Dataset entries
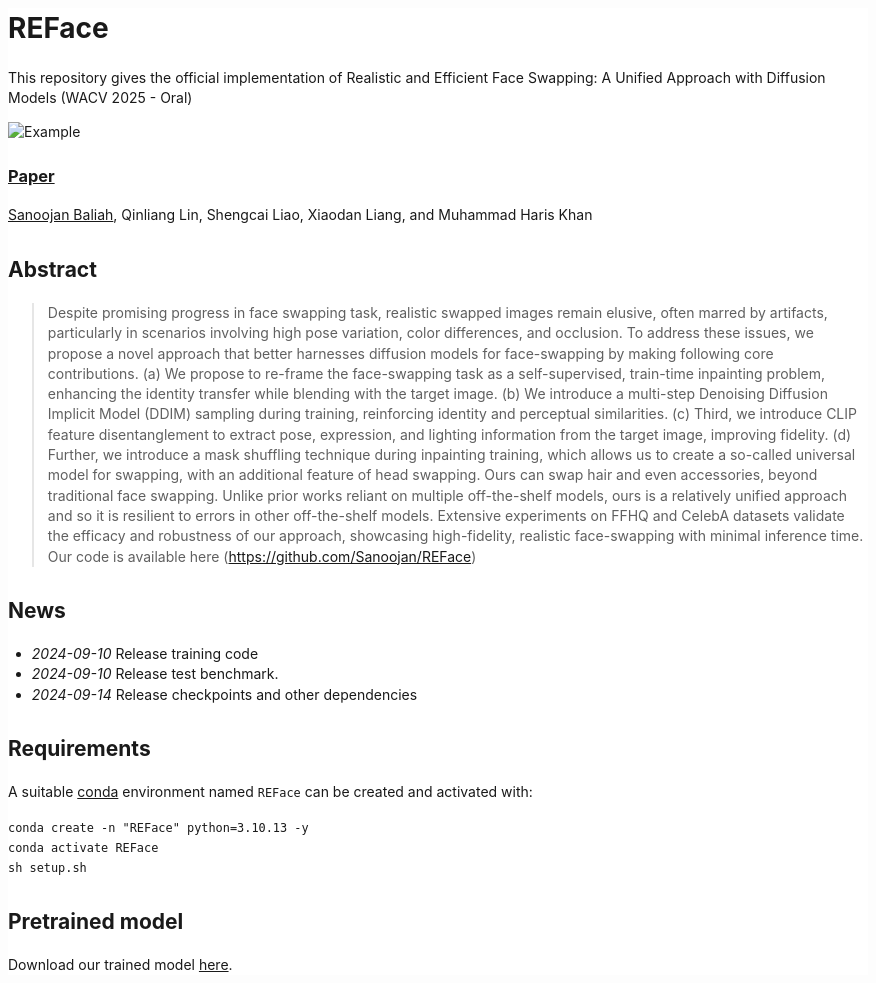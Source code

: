 # REFace

This repository gives the official implementation of Realistic and Efficient Face Swapping: A Unified Approach with Diffusion Models (WACV 2025 - Oral)

![Example](assets/teaser2.jpeg)
### [Paper](https://arxiv.org/abs/2409.07269)
[Sanoojan Baliah](https://www.linkedin.com/in/sanoojan/), Qinliang Lin, Shengcai Liao, Xiaodan Liang, and Muhammad Haris Khan

## Abstract
>Despite promising progress in face swapping task, realistic swapped images remain elusive, often marred by artifacts, particularly in scenarios involving high pose variation, color differences, and occlusion. To address these issues, we propose a novel approach that better harnesses diffusion models for face-swapping by making following core contributions. (a) We propose to re-frame the face-swapping task as a self-supervised, train-time inpainting problem, enhancing the identity transfer while blending with the target image. (b) We introduce a multi-step Denoising Diffusion Implicit Model (DDIM) sampling during training, reinforcing identity and perceptual similarities. (c) Third, we introduce CLIP feature disentanglement to extract pose, expression, and lighting information from the target image, improving fidelity. (d) Further, we introduce a mask shuffling technique during inpainting training, which allows us to create a so-called universal model for swapping, with an additional feature of head swapping. Ours can swap hair and even accessories, beyond traditional face swapping. Unlike prior works reliant on multiple off-the-shelf models, ours is a relatively unified approach and so it is resilient to errors in other off-the-shelf models. Extensive experiments on FFHQ and CelebA datasets validate the efficacy and robustness of our approach, showcasing high-fidelity, realistic face-swapping with minimal inference time. Our code is available here (https://github.com/Sanoojan/REFace)



## News
- *2024-09-10* Release training code
- *2024-09-10* Release test benchmark.
- *2024-09-14* Release checkpoints and other dependencies


## Requirements
A suitable [conda](https://conda.io/) environment named `REFace` can be created
and activated with:

```
conda create -n "REFace" python=3.10.13 -y
conda activate REFace
sh setup.sh
```


## Pretrained model

Download our trained model [here](https://huggingface.co/Sanoojan/REFace/blob/main/last.ckpt).
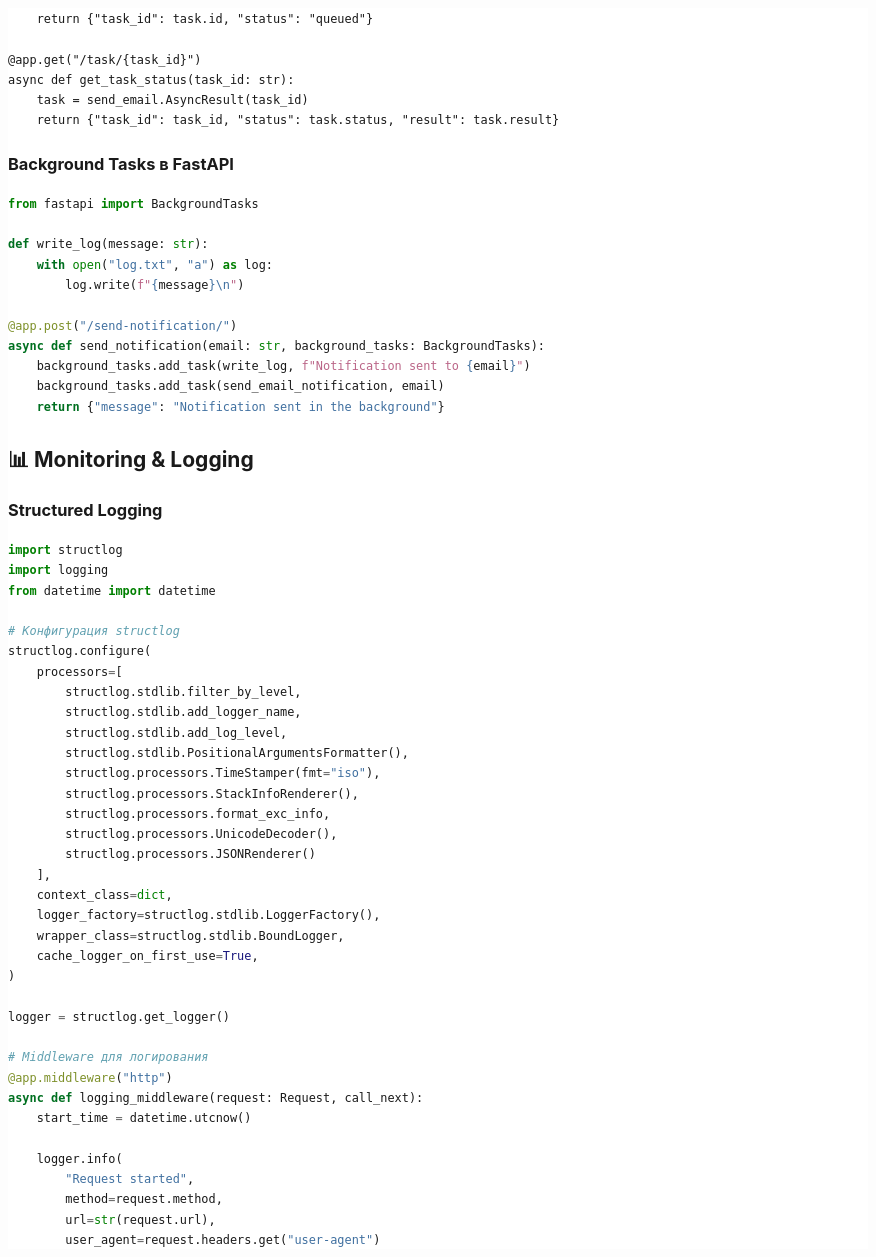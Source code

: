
 ```
    return {"task_id": task.id, "status": "queued"}

@app.get("/task/{task_id}")
async def get_task_status(task_id: str):
    task = send_email.AsyncResult(task_id)
    return {"task_id": task_id, "status": task.status, "result": task.result}
```

### Background Tasks в FastAPI
```python
from fastapi import BackgroundTasks

def write_log(message: str):
    with open("log.txt", "a") as log:
        log.write(f"{message}\n")

@app.post("/send-notification/")
async def send_notification(email: str, background_tasks: BackgroundTasks):
    background_tasks.add_task(write_log, f"Notification sent to {email}")
    background_tasks.add_task(send_email_notification, email)
    return {"message": "Notification sent in the background"}
```

## 📊 Monitoring & Logging

### Structured Logging
```python
import structlog
import logging
from datetime import datetime

# Конфигурация structlog
structlog.configure(
    processors=[
        structlog.stdlib.filter_by_level,
        structlog.stdlib.add_logger_name,
        structlog.stdlib.add_log_level,
        structlog.stdlib.PositionalArgumentsFormatter(),
        structlog.processors.TimeStamper(fmt="iso"),
        structlog.processors.StackInfoRenderer(),
        structlog.processors.format_exc_info,
        structlog.processors.UnicodeDecoder(),
        structlog.processors.JSONRenderer()
    ],
    context_class=dict,
    logger_factory=structlog.stdlib.LoggerFactory(),
    wrapper_class=structlog.stdlib.BoundLogger,
    cache_logger_on_first_use=True,
)

logger = structlog.get_logger()

# Middleware для логирования
@app.middleware("http")
async def logging_middleware(request: Request, call_next):
    start_time = datetime.utcnow()
    
    logger.info(
        "Request started",
        method=request.method,
        url=str(request.url),
        user_agent=request.headers.get("user-agent")
```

• EXERCISE DESCRIPTION
Leave the pictures out, and restate exactly the lines from the start of the records through the one that contains "## Abstract".

• SOLUTION TO THE EXERCISE
Source code

: # REFace

This repository gives the official implementation of Realistic and Efficient Face Swapping: A Unified Approach with Diffusion Models (WACV 2025 - Oral)

![Example](assets/teaser2.jpeg)
### [Paper](https://arxiv.org/abs/2409.07269)
[Sanoojan Baliah](https://www.linkedin.com/in/sanoojan/), Qinliang Lin, Shengcai Liao, Xiaodan Liang, and Muhammad Haris Khan

## Abstract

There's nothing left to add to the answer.